> **Extracted material**:
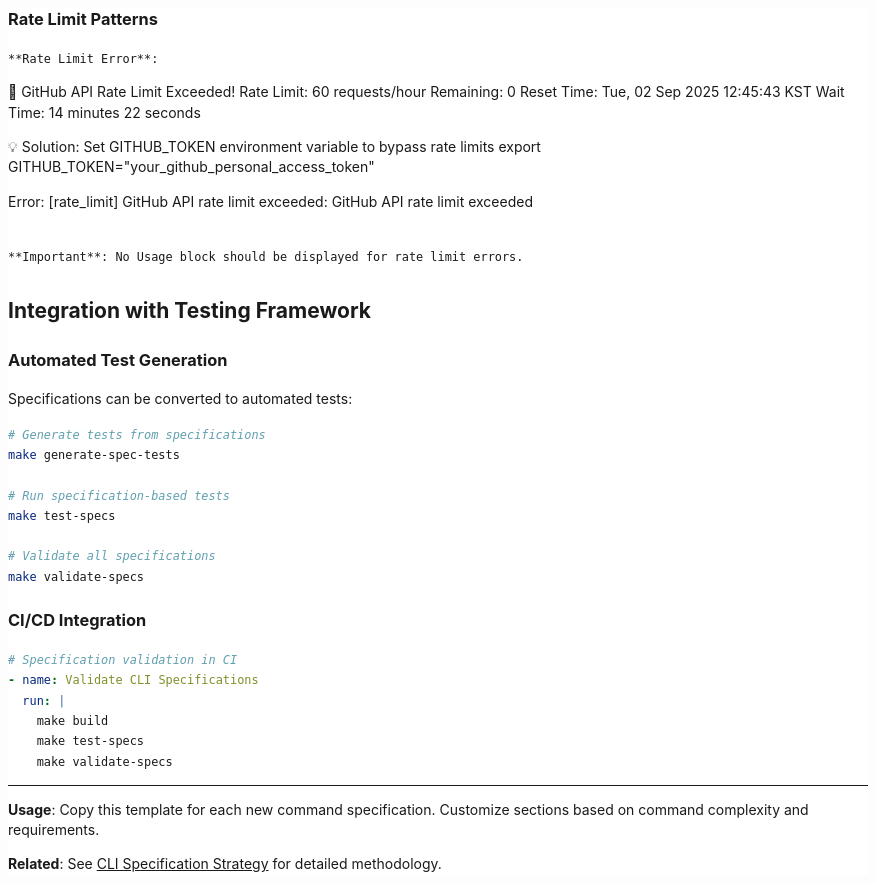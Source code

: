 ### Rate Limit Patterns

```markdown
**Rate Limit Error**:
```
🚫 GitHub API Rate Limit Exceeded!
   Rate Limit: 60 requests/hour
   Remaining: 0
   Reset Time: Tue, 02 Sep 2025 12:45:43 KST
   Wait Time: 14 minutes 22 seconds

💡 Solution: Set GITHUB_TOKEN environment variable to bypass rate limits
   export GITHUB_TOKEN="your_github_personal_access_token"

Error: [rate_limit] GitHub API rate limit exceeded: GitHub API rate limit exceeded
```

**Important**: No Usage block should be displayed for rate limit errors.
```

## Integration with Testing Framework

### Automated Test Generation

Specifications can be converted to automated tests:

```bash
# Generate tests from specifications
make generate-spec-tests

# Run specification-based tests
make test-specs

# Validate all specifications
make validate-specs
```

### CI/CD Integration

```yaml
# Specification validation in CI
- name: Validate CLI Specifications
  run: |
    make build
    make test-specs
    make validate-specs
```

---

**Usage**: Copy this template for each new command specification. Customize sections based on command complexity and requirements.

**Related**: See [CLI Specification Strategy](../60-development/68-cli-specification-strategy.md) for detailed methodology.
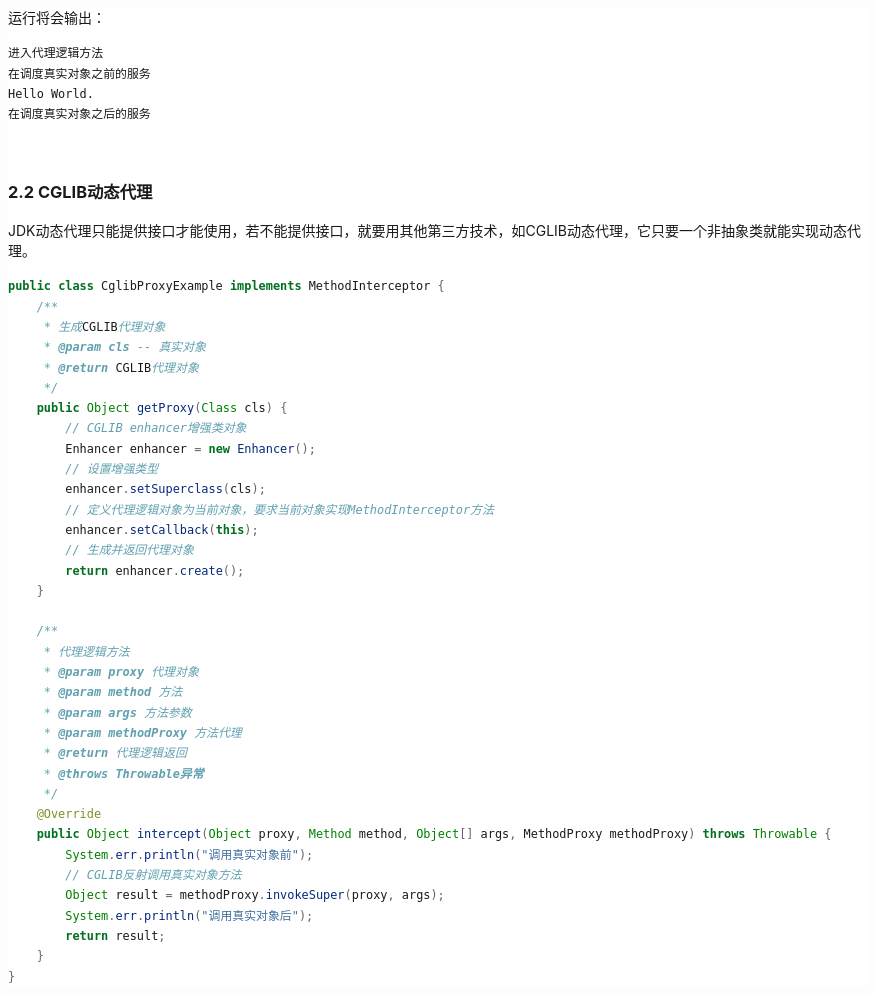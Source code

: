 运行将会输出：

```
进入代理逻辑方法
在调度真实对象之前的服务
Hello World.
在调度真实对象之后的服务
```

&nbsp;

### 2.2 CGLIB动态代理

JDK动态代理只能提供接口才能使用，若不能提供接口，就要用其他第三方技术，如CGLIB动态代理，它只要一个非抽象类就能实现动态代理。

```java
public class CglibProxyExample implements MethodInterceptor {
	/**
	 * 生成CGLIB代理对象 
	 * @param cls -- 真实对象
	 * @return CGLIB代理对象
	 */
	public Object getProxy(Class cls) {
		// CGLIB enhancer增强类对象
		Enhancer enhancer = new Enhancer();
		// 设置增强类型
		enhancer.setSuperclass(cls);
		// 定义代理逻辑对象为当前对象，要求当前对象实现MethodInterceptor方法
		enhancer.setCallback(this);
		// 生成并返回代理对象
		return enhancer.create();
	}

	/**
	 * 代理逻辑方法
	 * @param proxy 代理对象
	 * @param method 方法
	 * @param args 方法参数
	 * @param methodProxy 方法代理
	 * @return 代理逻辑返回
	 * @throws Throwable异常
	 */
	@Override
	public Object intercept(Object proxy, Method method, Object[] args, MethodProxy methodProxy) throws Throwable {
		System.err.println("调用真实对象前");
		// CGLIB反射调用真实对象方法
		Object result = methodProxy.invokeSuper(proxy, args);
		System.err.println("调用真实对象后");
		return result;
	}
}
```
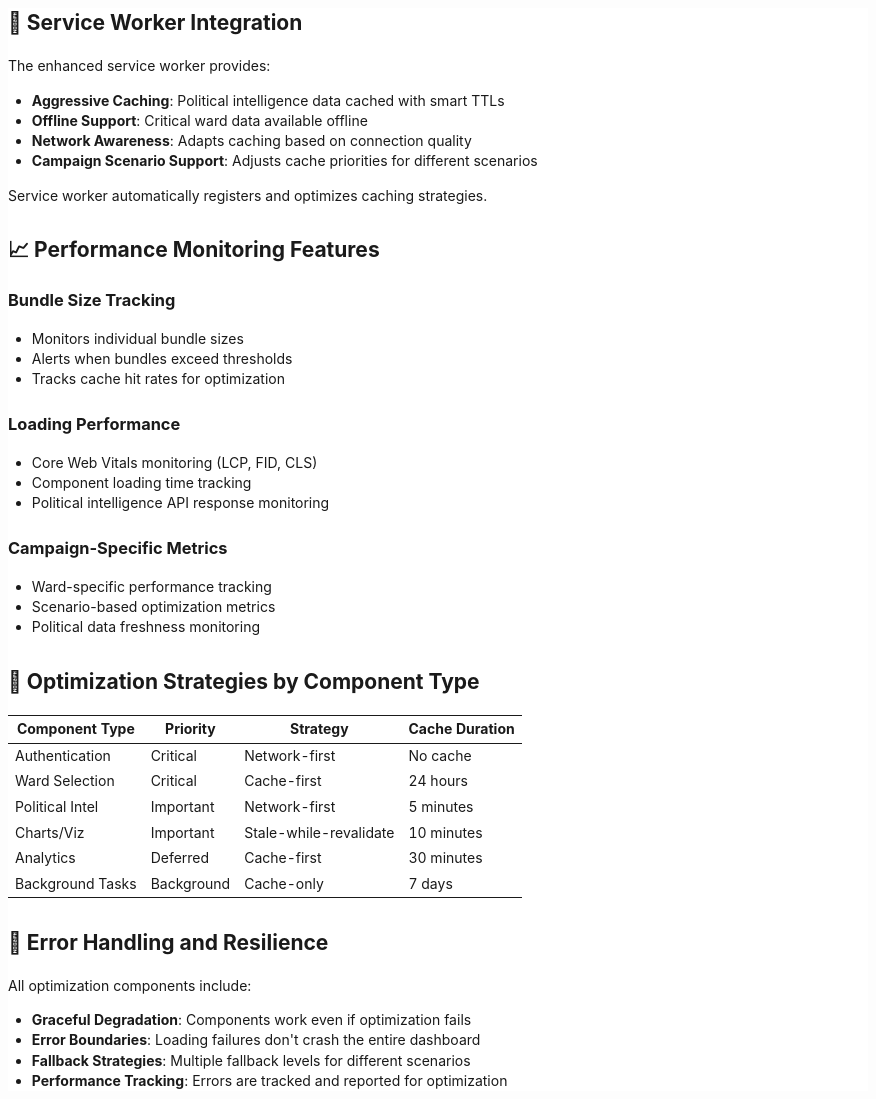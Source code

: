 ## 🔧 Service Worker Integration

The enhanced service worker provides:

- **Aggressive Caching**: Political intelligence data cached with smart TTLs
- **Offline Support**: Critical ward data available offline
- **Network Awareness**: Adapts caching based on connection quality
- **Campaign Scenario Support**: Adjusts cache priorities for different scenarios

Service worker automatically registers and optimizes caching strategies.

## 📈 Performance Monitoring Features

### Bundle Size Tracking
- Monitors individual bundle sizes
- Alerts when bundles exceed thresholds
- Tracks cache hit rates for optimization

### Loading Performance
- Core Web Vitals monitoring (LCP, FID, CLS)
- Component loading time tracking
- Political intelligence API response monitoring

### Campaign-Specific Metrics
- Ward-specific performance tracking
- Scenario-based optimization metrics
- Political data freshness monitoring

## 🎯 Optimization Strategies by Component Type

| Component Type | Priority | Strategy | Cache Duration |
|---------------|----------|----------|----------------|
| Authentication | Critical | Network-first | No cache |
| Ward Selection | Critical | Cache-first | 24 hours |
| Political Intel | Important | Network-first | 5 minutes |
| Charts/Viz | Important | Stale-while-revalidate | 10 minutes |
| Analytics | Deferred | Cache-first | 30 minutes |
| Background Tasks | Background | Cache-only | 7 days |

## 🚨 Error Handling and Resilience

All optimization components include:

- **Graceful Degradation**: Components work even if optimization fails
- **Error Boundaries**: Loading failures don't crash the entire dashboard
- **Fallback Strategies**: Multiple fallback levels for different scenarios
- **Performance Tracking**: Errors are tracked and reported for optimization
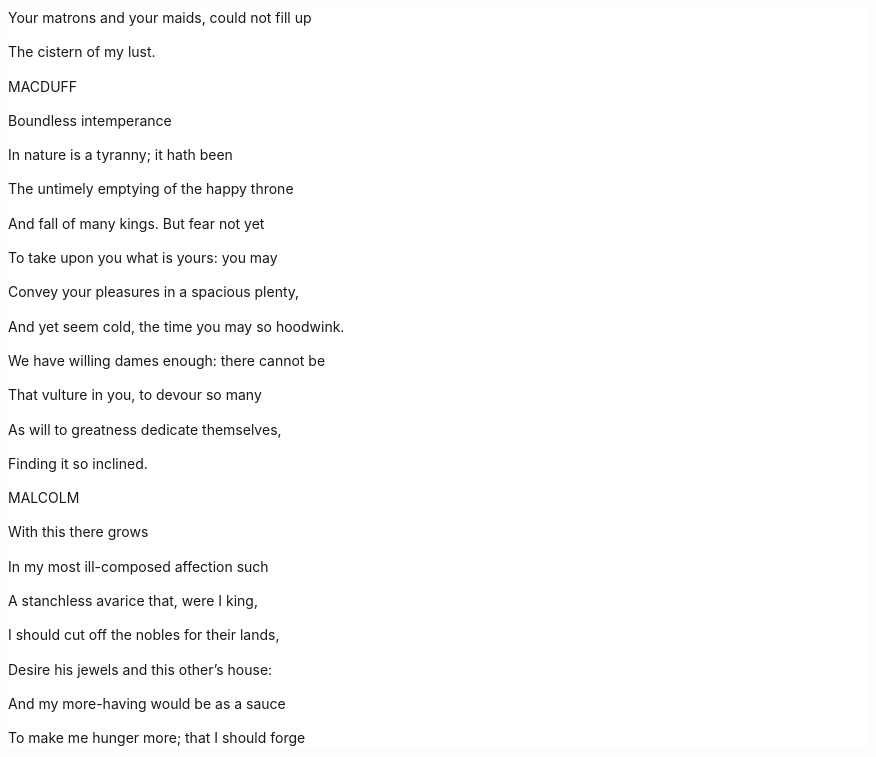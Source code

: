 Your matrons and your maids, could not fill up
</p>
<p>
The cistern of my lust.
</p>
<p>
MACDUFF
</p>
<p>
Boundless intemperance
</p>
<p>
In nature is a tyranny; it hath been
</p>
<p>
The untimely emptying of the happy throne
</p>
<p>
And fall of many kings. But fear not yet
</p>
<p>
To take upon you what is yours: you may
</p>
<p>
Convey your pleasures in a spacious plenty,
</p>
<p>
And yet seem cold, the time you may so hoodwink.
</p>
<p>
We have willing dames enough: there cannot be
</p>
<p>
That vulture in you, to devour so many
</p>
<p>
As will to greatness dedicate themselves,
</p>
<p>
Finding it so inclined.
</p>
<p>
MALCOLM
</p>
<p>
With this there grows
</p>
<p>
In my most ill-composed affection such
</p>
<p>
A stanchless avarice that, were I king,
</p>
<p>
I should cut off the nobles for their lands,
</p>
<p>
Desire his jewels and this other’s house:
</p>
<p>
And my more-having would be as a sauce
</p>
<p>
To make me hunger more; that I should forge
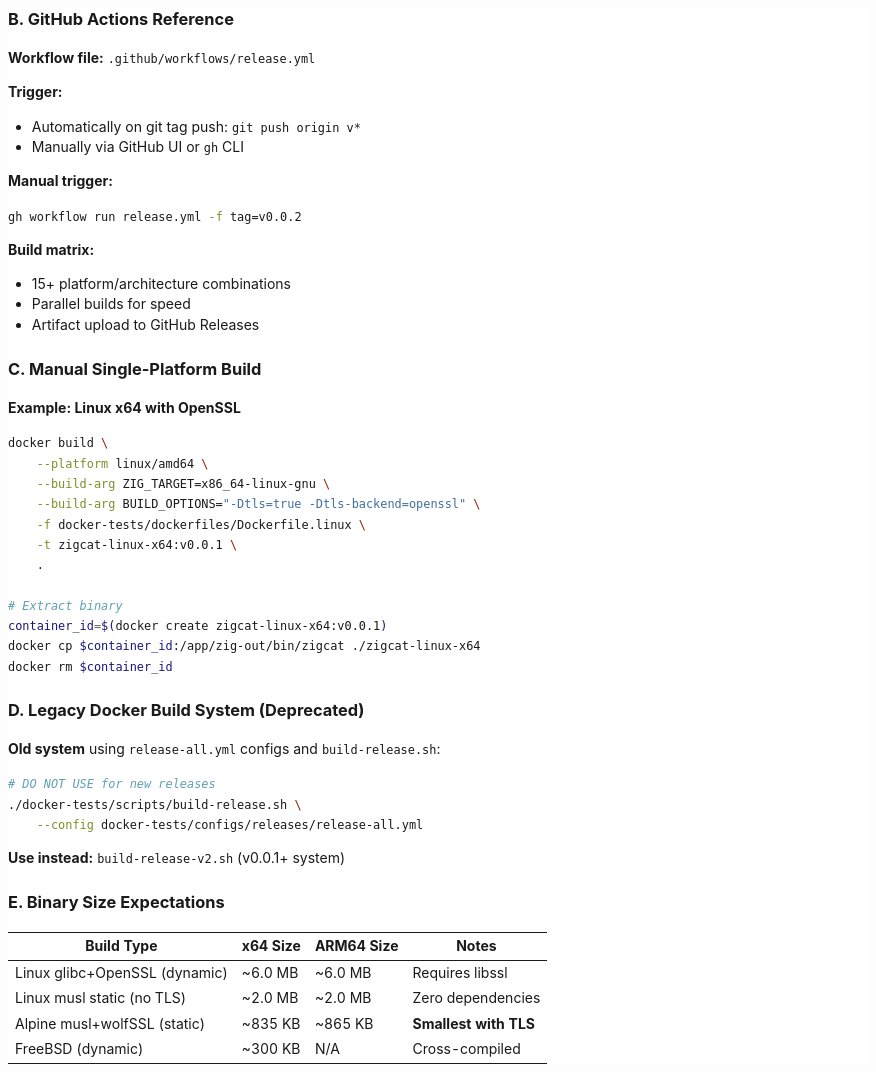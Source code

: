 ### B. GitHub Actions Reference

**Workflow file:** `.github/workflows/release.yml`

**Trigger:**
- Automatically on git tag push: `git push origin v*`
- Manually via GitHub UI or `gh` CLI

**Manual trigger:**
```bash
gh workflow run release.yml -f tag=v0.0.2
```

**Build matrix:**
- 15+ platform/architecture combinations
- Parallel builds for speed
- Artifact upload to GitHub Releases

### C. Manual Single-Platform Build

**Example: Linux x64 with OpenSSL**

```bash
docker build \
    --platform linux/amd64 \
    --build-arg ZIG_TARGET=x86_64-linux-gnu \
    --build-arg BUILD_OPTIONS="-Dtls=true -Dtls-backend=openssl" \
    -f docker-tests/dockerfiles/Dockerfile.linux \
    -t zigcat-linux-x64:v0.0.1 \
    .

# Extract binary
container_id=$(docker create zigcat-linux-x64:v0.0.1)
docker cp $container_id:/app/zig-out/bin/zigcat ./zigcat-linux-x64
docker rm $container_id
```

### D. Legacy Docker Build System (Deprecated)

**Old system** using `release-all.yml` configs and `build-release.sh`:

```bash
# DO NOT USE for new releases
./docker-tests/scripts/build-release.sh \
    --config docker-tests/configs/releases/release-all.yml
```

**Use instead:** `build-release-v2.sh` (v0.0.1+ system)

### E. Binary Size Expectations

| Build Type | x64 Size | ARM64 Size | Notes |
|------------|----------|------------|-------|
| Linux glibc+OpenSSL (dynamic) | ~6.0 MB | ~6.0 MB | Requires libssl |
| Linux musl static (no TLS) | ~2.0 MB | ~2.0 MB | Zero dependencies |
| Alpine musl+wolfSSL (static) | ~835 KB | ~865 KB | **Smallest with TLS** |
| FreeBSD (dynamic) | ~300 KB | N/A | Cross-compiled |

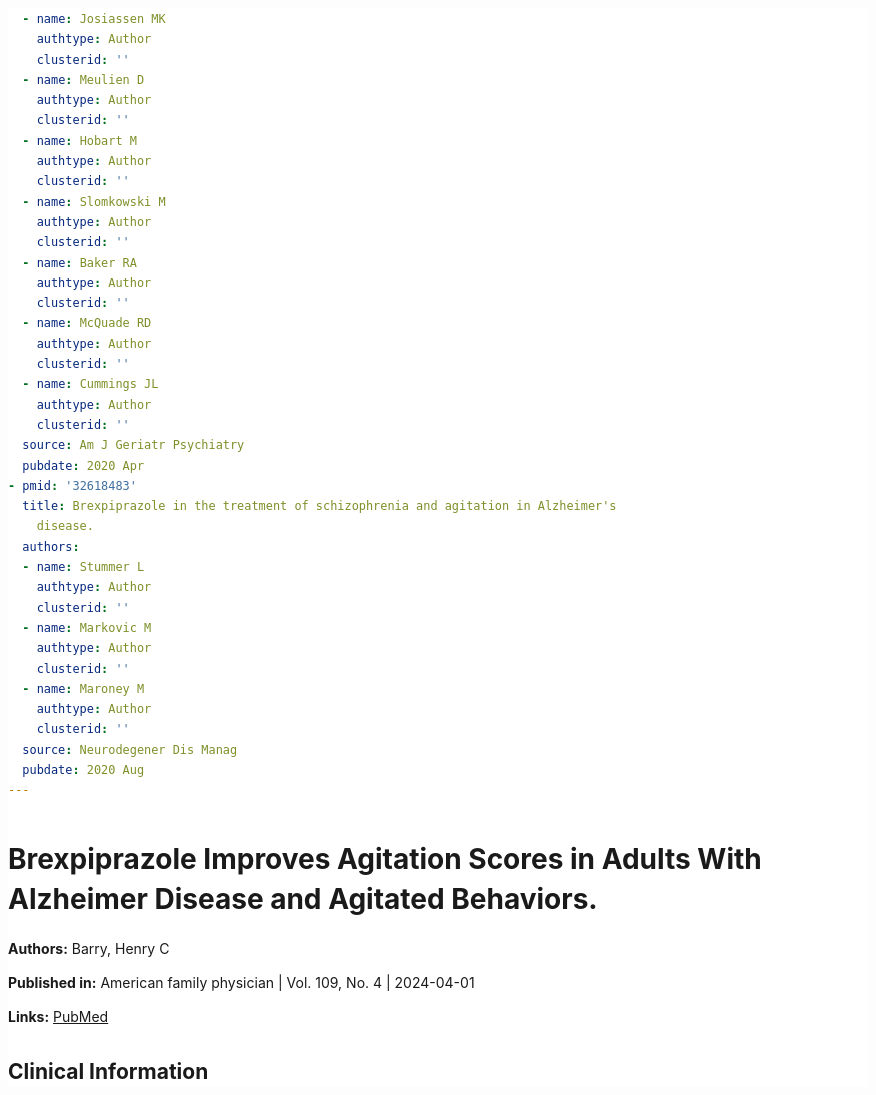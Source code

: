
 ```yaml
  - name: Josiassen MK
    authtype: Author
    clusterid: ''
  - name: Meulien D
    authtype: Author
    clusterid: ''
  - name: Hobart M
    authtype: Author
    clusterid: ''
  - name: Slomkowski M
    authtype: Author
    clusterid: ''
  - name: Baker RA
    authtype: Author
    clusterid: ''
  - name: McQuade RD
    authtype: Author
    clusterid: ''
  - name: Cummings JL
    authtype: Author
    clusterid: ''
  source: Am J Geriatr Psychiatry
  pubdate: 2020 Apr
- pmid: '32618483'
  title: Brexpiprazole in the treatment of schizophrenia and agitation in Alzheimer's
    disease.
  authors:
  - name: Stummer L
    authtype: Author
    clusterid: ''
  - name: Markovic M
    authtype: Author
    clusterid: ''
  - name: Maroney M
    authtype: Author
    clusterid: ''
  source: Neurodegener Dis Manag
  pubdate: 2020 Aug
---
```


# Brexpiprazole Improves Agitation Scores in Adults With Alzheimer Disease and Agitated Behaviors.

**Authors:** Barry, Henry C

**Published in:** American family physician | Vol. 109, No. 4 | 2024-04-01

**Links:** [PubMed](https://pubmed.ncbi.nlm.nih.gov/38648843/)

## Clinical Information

> **About this task**:
Some lines in the data above hold the string "methodProxy". Find and copy each of them.

> **Task solution**:
	 * @param methodProxy 方法代理
	public Object intercept(Object proxy, Method method, Object[] args, MethodProxy methodProxy) throws Throwable {
		Object result = methodProxy.invokeSuper(proxy, args);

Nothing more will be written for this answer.